(Saved entries)
——————
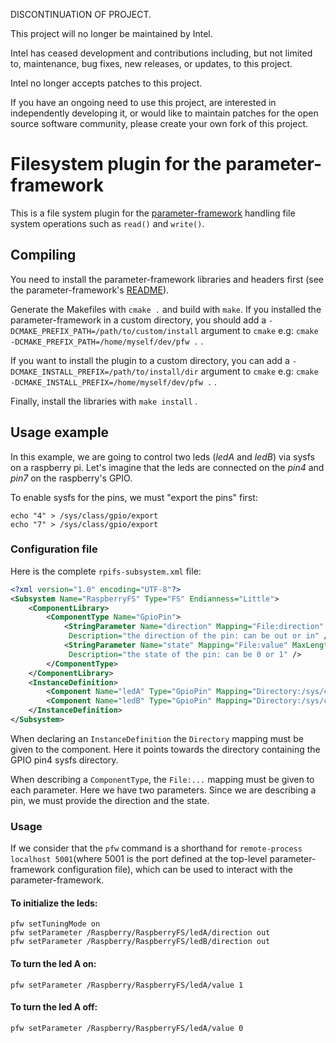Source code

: DISCONTINUATION OF PROJECT.

This project will no longer be maintained by Intel.

Intel has ceased development and contributions including, but not limited to, maintenance, bug fixes, new releases, or updates, to this project. 

Intel no longer accepts patches to this project.

If you have an ongoing need to use this project, are interested in independently developing it, or would like to maintain patches for the open source software community, please create your own fork of this project. 
# Filesystem plugin for the parameter-framework

This is a file system plugin for the
[parameter-framework](https://github.com/01org/parameter-framework)
handling file system operations such as `read()` and `write()`.


## Compiling

You need to install the parameter-framework libraries
and headers first (see the parameter-framework's
[README](https://github.com/01org/parameter-framework/blob/master/README.md)).

Generate the Makefiles with `cmake .` and build with `make`.
If you installed the parameter-framework in a custom directory, you should add a
`-DCMAKE_PREFIX_PATH=/path/to/custom/install` argument to `cmake` e.g:
`cmake -DCMAKE_PREFIX_PATH=/home/myself/dev/pfw .` .

If you want to install the plugin to a custom directory, you can add a
`-DCMAKE_INSTALL_PREFIX=/path/to/install/dir` argument to `cmake` e.g:
`cmake -DCMAKE_INSTALL_PREFIX=/home/myself/dev/pfw .` .

Finally, install the libraries with `make install` .


## Usage example

In this example, we are going to control two leds (*ledA* and *ledB*) via sysfs
on a raspberry pi. Let's imagine that the leds are connected on the *pin4* and
*pin7* on the raspberry's GPIO.

To enable sysfs for the pins, we must "export the pins" first:

    echo "4" > /sys/class/gpio/export
    echo "7" > /sys/class/gpio/export

### Configuration file

Here is the complete `rpifs-subsystem.xml` file:
```xml
<?xml version="1.0" encoding="UTF-8"?>
<Subsystem Name="RaspberryFS" Type="FS" Endianness="Little">
    <ComponentLibrary>
        <ComponentType Name="GpioPin">
            <StringParameter Name="direction" Mapping="File:direction" MaxLength="3"
             Description="the direction of the pin: can be out or in" />
            <StringParameter Name="state" Mapping="File:value" MaxLength="1"
             Description="the state of the pin: can be 0 or 1" />
        </ComponentType>
    </ComponentLibrary>
    <InstanceDefinition>
        <Component Name="ledA" Type="GpioPin" Mapping="Directory:/sys/class/gpio/gpio4"/>
        <Component Name="ledB" Type="GpioPin" Mapping="Directory:/sys/class/gpio/gpio7"/>
    </InstanceDefinition>
</Subsystem>
```

When declaring an `InstanceDefinition` the `Directory` mapping must be given to
the component. Here it points towards the directory containing the GPIO pin4
sysfs directory.

When describing a `ComponentType`, the `File:...` mapping must be given to each
parameter. Here we have two parameters. Since we are describing a pin, we must
provide the direction and the state.

### Usage
If we consider that the `pfw` command is a shorthand for `remote-process
localhost 5001`(where 5001 is the port defined at the top-level
parameter-framework configuration file), which can be used to interact with the
parameter-framework.

#### To initialize the leds:

    pfw setTuningMode on
    pfw setParameter /Raspberry/RaspberryFS/ledA/direction out
    pfw setParameter /Raspberry/RaspberryFS/ledB/direction out

#### To turn the led A on:

    pfw setParameter /Raspberry/RaspberryFS/ledA/value 1

#### To turn the led A off:

    pfw setParameter /Raspberry/RaspberryFS/ledA/value 0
——————
(Directions):
Above are the entries; copy out every line among them that contains the word "InstanceDefinition".

(Task solution):
    <InstanceDefinition>
    </InstanceDefinition>
When declaring an `InstanceDefinition` the `Directory` mapping must be given to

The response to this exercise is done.